▶ _To do_: Only the lines from the start of the material through the line containing "发表于 2022-1-25 10:14" are to be extracted, exactly as they appear.

▶ _Task material_:
○ ○ ○

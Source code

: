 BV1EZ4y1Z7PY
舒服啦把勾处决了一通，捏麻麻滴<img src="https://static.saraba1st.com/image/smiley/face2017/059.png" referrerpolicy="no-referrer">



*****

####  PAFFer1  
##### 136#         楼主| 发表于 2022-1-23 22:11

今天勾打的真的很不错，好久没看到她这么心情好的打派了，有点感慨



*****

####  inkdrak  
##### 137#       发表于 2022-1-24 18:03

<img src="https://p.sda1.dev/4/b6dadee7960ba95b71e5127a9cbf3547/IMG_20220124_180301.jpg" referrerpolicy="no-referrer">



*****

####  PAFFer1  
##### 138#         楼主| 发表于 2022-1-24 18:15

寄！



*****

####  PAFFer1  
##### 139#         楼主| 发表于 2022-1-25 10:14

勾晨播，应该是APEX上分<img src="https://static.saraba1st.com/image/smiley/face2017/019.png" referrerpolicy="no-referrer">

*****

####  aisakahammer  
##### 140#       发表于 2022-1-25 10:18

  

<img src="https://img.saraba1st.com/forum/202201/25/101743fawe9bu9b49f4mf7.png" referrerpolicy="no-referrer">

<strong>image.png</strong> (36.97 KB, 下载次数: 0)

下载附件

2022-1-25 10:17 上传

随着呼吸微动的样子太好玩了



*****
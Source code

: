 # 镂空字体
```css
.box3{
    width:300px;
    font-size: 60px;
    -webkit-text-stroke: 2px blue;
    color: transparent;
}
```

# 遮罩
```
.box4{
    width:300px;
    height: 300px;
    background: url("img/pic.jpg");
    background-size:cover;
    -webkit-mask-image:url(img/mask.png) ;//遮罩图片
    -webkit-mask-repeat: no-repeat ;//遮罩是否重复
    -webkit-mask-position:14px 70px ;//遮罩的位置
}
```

○ ○ ○

▶ _Exercise answer_:
Source code

: BV1EZ4y1Z7PY
舒服啦把勾处决了一通，捏麻麻滴<img src="https://static.saraba1st.com/image/smiley/face2017/059.png" referrerpolicy="no-referrer">



*****

####  PAFFer1  
##### 136#         楼主| 发表于 2022-1-23 22:11

今天勾打的真的很不错，好久没看到她这么心情好的打派了，有点感慨



*****

####  inkdrak  
##### 137#       发表于 2022-1-24 18:03

<img src="https://p.sda1.dev/4/b6dadee7960ba95b71e5127a9cbf3547/IMG_20220124_180301.jpg" referrerpolicy="no-referrer">



*****

####  PAFFer1  
##### 138#         楼主| 发表于 2022-1-24 18:15

寄！



*****

####  PAFFer1  
##### 139#         楼主| 发表于 2022-1-25 10:14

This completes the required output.